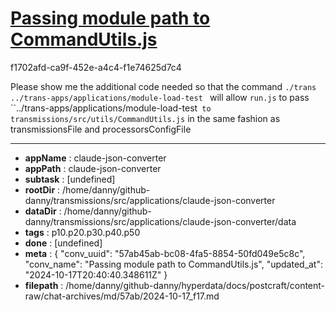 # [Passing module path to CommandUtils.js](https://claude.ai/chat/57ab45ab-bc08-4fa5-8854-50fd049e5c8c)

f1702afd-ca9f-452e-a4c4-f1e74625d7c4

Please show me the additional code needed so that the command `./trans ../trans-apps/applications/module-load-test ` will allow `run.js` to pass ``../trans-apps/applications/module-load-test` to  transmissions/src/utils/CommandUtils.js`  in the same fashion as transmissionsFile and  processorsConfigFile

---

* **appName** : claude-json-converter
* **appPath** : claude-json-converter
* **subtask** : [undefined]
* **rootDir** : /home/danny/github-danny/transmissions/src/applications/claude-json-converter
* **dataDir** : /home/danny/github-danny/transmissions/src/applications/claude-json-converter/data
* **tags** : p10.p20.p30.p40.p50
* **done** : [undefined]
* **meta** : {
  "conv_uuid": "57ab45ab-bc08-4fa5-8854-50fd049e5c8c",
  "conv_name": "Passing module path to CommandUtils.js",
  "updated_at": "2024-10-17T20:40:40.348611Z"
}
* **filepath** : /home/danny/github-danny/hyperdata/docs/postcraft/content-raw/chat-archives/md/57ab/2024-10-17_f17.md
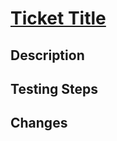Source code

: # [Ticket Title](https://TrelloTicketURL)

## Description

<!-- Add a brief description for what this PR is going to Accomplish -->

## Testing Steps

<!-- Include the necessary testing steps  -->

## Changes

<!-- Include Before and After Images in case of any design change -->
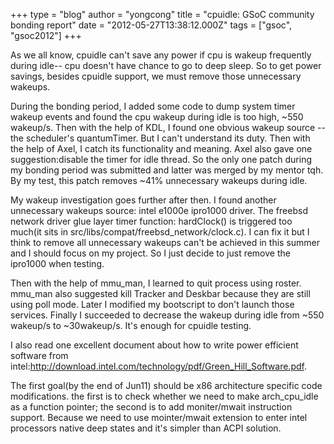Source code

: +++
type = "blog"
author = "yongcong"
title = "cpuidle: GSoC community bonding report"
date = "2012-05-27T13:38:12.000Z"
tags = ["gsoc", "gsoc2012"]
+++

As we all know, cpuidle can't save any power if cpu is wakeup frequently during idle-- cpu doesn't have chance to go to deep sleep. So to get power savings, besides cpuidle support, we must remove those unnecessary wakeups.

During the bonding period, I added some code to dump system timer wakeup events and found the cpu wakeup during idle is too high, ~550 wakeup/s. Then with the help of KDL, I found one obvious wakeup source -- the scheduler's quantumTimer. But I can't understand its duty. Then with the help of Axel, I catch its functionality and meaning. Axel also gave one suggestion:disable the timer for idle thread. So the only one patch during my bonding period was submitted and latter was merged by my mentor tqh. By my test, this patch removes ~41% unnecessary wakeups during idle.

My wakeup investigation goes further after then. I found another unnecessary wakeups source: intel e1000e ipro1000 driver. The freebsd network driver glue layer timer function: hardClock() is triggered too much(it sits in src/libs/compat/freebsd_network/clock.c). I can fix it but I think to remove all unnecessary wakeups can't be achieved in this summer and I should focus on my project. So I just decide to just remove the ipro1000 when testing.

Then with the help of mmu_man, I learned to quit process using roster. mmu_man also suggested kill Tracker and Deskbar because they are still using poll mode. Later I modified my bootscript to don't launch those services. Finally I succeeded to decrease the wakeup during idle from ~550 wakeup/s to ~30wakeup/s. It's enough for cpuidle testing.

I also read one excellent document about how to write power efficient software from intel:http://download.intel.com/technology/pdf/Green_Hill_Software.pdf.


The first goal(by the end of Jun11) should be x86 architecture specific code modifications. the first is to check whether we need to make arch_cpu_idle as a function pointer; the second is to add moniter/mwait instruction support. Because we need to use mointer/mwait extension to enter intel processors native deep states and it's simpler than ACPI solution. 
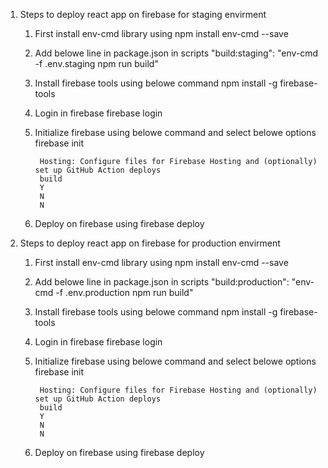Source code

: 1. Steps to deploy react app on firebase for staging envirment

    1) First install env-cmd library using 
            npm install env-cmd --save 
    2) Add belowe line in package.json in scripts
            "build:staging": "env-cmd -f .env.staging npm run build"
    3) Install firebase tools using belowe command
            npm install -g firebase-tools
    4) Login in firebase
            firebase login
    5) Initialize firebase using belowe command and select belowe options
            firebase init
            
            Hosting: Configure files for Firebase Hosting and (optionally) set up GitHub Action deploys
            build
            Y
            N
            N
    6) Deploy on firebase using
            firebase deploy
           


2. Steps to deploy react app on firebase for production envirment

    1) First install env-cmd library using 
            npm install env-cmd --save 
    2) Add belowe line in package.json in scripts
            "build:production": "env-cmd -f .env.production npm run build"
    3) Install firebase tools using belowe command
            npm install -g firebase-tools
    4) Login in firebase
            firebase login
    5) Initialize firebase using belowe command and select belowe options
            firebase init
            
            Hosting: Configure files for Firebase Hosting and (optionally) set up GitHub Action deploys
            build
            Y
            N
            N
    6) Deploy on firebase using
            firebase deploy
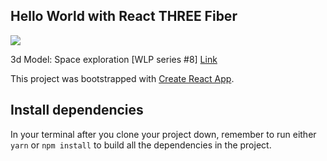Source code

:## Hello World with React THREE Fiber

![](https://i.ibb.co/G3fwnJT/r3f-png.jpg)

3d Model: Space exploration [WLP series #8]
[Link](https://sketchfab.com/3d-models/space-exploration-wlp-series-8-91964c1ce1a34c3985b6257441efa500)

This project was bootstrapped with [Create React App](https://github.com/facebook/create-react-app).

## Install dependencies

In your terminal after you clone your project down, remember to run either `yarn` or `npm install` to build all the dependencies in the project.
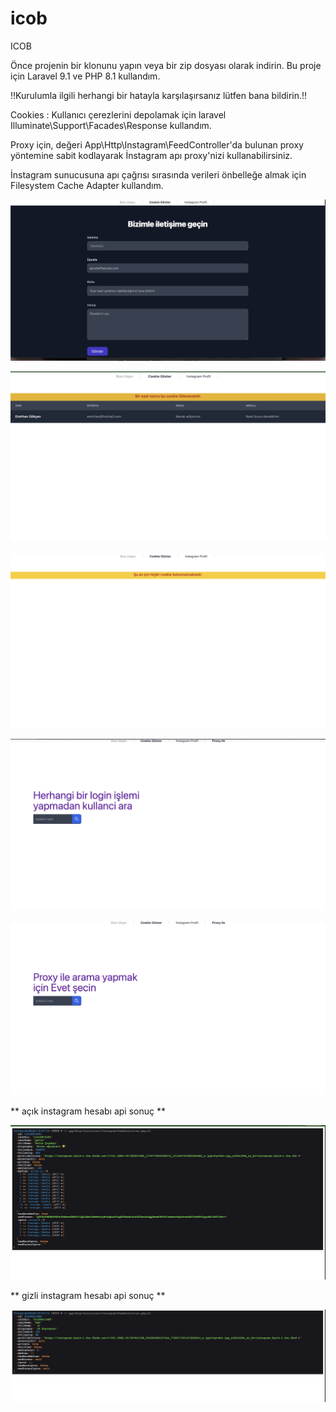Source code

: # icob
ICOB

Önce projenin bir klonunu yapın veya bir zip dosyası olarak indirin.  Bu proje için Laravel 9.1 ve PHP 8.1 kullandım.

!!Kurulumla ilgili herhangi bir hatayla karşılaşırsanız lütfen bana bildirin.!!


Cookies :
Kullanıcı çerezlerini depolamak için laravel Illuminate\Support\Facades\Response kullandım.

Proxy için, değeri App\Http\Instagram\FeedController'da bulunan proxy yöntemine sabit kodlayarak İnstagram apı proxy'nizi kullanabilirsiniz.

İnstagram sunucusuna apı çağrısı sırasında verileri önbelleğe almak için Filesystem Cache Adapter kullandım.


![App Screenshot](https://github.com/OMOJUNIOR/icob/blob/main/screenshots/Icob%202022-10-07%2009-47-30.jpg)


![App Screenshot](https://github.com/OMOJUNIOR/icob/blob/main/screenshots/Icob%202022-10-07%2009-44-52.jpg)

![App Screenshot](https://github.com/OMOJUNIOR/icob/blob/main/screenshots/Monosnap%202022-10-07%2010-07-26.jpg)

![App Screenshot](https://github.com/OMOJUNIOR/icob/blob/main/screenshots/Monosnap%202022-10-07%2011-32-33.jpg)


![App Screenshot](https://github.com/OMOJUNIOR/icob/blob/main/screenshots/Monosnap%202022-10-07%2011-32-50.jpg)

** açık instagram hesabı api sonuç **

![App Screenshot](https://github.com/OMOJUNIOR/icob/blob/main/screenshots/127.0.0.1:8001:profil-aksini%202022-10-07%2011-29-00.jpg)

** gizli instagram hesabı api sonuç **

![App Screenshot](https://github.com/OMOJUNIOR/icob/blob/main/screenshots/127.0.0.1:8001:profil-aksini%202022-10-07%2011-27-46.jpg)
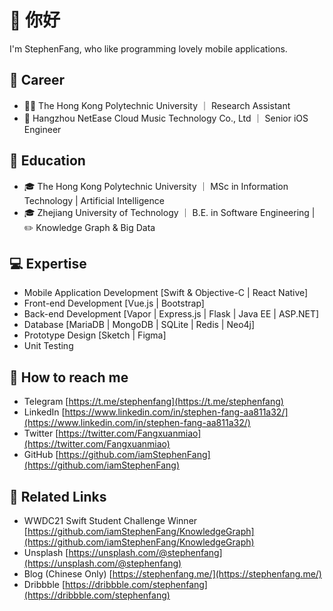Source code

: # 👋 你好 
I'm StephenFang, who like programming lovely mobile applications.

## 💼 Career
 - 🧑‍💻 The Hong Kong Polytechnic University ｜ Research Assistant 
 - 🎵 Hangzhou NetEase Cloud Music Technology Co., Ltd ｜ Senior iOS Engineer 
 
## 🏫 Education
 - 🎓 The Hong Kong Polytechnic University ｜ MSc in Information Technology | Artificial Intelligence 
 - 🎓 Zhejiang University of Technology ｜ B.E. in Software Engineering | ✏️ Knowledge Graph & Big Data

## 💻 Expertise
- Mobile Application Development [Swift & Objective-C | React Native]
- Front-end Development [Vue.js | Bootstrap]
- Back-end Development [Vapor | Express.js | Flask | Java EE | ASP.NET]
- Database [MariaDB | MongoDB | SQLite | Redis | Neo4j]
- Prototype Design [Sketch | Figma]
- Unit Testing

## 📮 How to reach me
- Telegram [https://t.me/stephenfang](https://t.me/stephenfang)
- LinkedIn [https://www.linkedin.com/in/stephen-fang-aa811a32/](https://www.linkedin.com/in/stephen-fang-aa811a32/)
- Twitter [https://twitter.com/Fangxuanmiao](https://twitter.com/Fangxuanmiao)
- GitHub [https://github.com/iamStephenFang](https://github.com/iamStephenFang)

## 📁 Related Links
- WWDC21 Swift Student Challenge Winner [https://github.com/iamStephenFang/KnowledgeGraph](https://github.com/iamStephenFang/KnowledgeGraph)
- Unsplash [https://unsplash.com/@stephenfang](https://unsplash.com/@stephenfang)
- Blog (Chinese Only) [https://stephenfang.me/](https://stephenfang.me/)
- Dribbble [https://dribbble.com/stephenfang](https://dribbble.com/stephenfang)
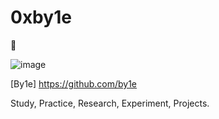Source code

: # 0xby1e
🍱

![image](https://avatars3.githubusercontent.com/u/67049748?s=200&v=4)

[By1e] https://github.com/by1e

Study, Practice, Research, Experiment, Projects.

** PROBLEM TO WORK ON **
Take the records above from their first line through the line with "As we all know, cpuidle" and set those lines down word for word, minus the pictures.

** ANSWER FOR THE TASK **
 # [Passing module path to CommandUtils.js](https://claude.ai/chat/57ab45ab-bc08-4fa5-8854-50fd049e5c8c)

f1702afd-ca9f-452e-a4c4-f1e74625d7c4

Please show me the additional code needed so that the command `./trans ../trans-apps/applications/module-load-test ` will allow `run.js` to pass ``../trans-apps/applications/module-load-test` to  transmissions/src/utils/CommandUtils.js`  in the same fashion as transmissionsFile and  processorsConfigFile

---

* **appName** : claude-json-converter
* **appPath** : claude-json-converter
* **subtask** : [undefined]
* **rootDir** : /home/danny/github-danny/transmissions/src/applications/claude-json-converter
* **dataDir** : /home/danny/github-danny/transmissions/src/applications/claude-json-converter/data
* **tags** : p10.p20.p30.p40.p50
* **done** : [undefined]
* **meta** : {
  "conv_uuid": "57ab45ab-bc08-4fa5-8854-50fd049e5c8c",
  "conv_name": "Passing module path to CommandUtils.js",
  "updated_at": "2024-10-17T20:40:40.348611Z"
}
* **filepath** : /home/danny/github-danny/hyperdata/docs/postcraft/content-raw/chat-archives/md/57ab/2024-10-17_f17.md
Source code

: # [Ticket Title](https://TrelloTicketURL)

## Description

<!-- Add a brief description for what this PR is going to Accomplish -->

## Testing Steps

<!-- Include the necessary testing steps  -->

## Changes

<!-- Include Before and After Images in case of any design change -->
Source code

: +++
type = "blog"
author = "yongcong"
title = "cpuidle: GSoC community bonding report"
date = "2012-05-27T13:38:12.000Z"
tags = ["gsoc", "gsoc2012"]
+++

As we all know, cpuidle can't save any power if cpu is wakeup frequently during idle-- cpu doesn't have chance to go to deep sleep. So to get power savings, besides cpuidle support, we must remove those unnecessary wakeups.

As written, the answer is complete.